My question, however, is if you're going to do internal lighting (which I've always figured much more efficient), how do you prevent the frogs from going and "investigating" the lights. I've had every frog I've ever kept, from pumilio to tincs and azureus, always explore the entire space of my vivariums at some point or another. They usually do this during the first few weeks of being in the enclosure, before they settle to an area they like, but I'd be extremely worried about them getting burned. Also, how do you keep springtails confined within the tank? I'm going to seed my next setup heavily, but I'm terrified of the female wrath that may follow such a choice.

Best of luck with the tank, I'm sure it will be excellent 
Everett


----------



## ChrisK (Oct 28, 2008)

EverettC said:


> Also, how do you keep springtails confined within the tank? I'm going to seed my next setup heavily, but I'm terrified of the female wrath that may follow such a choice.


From my experience springtails aren't anything like fruitflies, they want nothing to do with the outside world.


----------



## SmackoftheGods (Jan 28, 2009)

Springs seem to be pretty tropical. They don't venture beyond humid places. I've been keeping my cultures in 12 quart Sterilite tupperware, the lids have plenty of space where they can crawl right out but they choose not to. I wouldn't worry about the spring thing.


----------



## MeiKVR6 (Sep 16, 2008)

Really nice so far! PVC is the way to go with stuff like this. 

edit: Honestly I'd strongly consider a larger drain hole... Is that 1/8"? We did one of our early vivs with a 1/8" drain. It clogged after awhile.  DrsFosterSmith has cheap 3/4" bulkheads...


----------



## rmelancon (Apr 5, 2004)

MeiKVR6 said:


> Really nice so far! PVC is the way to go with stuff like this.
> 
> edit: Honestly I'd strongly consider a larger drain hole... Is that 1/8"? We did one of our early vivs with a 1/8" drain. It clogged after awhile.  DrsFosterSmith has cheap 3/4" bulkheads...
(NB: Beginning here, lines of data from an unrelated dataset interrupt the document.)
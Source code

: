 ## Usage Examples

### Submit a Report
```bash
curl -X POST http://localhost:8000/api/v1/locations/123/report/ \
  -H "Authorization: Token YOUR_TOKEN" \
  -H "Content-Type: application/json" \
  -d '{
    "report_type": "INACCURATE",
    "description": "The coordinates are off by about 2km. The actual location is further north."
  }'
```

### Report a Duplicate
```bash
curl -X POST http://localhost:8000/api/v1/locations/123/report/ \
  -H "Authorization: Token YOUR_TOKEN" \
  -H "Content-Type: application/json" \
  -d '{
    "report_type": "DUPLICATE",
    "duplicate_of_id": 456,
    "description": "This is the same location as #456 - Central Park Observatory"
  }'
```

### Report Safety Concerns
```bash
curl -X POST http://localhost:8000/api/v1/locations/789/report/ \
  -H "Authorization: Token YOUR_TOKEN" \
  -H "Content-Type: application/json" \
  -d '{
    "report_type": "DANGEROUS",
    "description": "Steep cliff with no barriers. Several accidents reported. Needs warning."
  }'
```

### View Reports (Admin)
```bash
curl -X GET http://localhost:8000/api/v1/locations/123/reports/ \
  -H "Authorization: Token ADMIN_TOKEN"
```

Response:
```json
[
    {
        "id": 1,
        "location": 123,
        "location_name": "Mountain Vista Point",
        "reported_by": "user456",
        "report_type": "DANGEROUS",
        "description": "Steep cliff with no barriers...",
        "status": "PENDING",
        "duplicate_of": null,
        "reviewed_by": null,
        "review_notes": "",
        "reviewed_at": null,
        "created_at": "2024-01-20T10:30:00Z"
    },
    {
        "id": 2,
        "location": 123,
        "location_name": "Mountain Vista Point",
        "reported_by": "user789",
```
They are 1/4 inch. I have these in a lot of my tanks and with the substrate I use I don't have any clogging problems.


----------



## NickBoudin (Nov 3, 2007)

This is awesome. I love this idea, and I think it's the most reasonable if you want something custom outside the sizes of standard aquariums. Great work, I'm tuned in!


----------



## ray1taylor (Nov 15, 2008)

Looks really smart so far.


----------



## rmelancon (Apr 5, 2004)

EverettC said:


> Great start Rob! Between this post and your larger construction journal, you've brought me out of hiding haha. I really like this idea, I can't wait to get out of school so I can start building tanks again. I'm definitely going to "copy" a lot of your methods, but I'd feel like I would be cutting it short without doing a background (harmless nudge for you to do a background on this one ).
> 
> The pond liner is a great idea, I'm willing to bet you could seal off an entire wood tank with it, although I'm not sure how cost effective it would be....
> 
> ...


The internal lights I will use are t5's and although hot, they will not be scalding hot. It's not like a metal halide where if they happen to touch it they will instantly be burned. 
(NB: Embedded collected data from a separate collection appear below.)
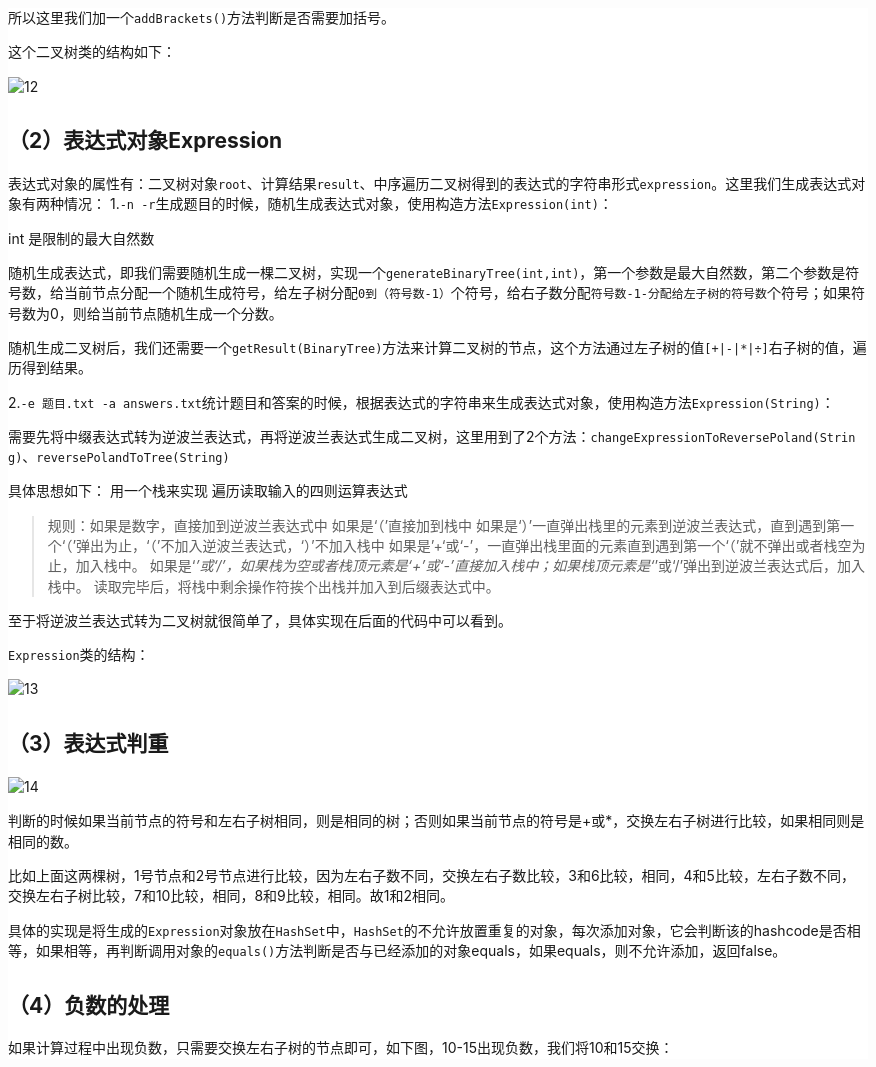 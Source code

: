 所以这里我们加一个`addBrackets()`方法判断是否需要加括号。

这个二叉树类的结构如下：

![12](https://img2018.cnblogs.com/blog/1484204/201809/1484204-20180930014058472-1910266055.png)


## （2）表达式对象Expression

表达式对象的属性有：二叉树对象`root`、计算结果`result`、中序遍历二叉树得到的表达式的字符串形式`expression`。这里我们生成表达式对象有两种情况：
1.`-n -r`生成题目的时候，随机生成表达式对象，使用构造方法`Expression(int)`：

int 是限制的最大自然数

随机生成表达式，即我们需要随机生成一棵二叉树，实现一个`generateBinaryTree(int,int)`，第一个参数是最大自然数，第二个参数是符号数，给当前节点分配一个随机生成符号，给左子树分配`0到（符号数-1）`个符号，给右子数分配`符号数-1-分配给左子树的符号数`个符号；如果符号数为0，则给当前节点随机生成一个分数。

随机生成二叉树后，我们还需要一个`getResult(BinaryTree)`方法来计算二叉树的节点，这个方法通过左子树的值`[+|-|*|÷]`右子树的值，遍历得到结果。

2.`-e 题目.txt -a answers.txt`统计题目和答案的时候，根据表达式的字符串来生成表达式对象，使用构造方法`Expression(String)`：

需要先将中缀表达式转为逆波兰表达式，再将逆波兰表达式生成二叉树，这里用到了2个方法：`changeExpressionToReversePoland(String)`、`reversePolandToTree(String)`

   具体思想如下：
   用一个栈来实现
    遍历读取输入的四则运算表达式
   > 规则：如果是数字，直接加到逆波兰表达式中
   > 如果是‘（’直接加到栈中
   > 如果是‘）’一直弹出栈里的元素到逆波兰表达式，直到遇到第一个‘（’弹出为止，‘（’不加入逆波兰表达式，‘）’不加入栈中
   > 如果是’+‘或‘-’，一直弹出栈里面的元素直到遇到第一个‘（’就不弹出或者栈空为止，加入栈中。
   > 如果是‘*’或‘/’，如果栈为空或者栈顶元素是‘+’或‘-’直接加入栈中；如果栈顶元素是‘*’或‘/’弹出到逆波兰表达式后，加入栈中。
   > 读取完毕后，将栈中剩余操作符挨个出栈并加入到后缀表达式中。


至于将逆波兰表达式转为二叉树就很简单了，具体实现在后面的代码中可以看到。

`Expression`类的结构：

![13](https://img2018.cnblogs.com/blog/1484204/201809/1484204-20180930014127040-537293987.png)

## （3）表达式判重

![14](https://img2018.cnblogs.com/blog/1484204/201809/1484204-20180930014138023-69572710.png)

判断的时候如果当前节点的符号和左右子树相同，则是相同的树；否则如果当前节点的符号是+或*，交换左右子树进行比较，如果相同则是相同的数。

比如上面这两棵树，1号节点和2号节点进行比较，因为左右子数不同，交换左右子数比较，3和6比较，相同，4和5比较，左右子数不同，交换左右子树比较，7和10比较，相同，8和9比较，相同。故1和2相同。

具体的实现是将生成的`Expression`对象放在`HashSet`中，`HashSet`的不允许放置重复的对象，每次添加对象，它会判断该的hashcode是否相等，如果相等，再判断调用对象的`equals()`方法判断是否与已经添加的对象equals，如果equals，则不允许添加，返回false。

## （4）负数的处理

如果计算过程中出现负数，只需要交换左右子树的节点即可，如下图，10-15出现负数，我们将10和15交换：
With spring tails I usually add them continually throughout the year depending on how many froglets are in the tank. Some will set up shop but I've never gotten them to "boom" consistently in a tank. Once in the tank they aren't like fruit flies where you find them everywhere outside of the tank later.


----------



## rmelancon (Apr 5, 2004)

Another bit of info, the price of materials is under $50 so far. Now the t5's will raise that considerably but I could just as well throw a couple shop light over top.


----------



## Swords (Mar 4, 2009)

These PVC builds of yours are inspiring. 

Are the boards solid plastic or are they hollow? I'd love to try this idea but I live upstairs of someone else so I have to make sure my projects don't leak. Have you had any leakage issues thus far with these constructs using pond liner? Do you use one or two layers of pond liner?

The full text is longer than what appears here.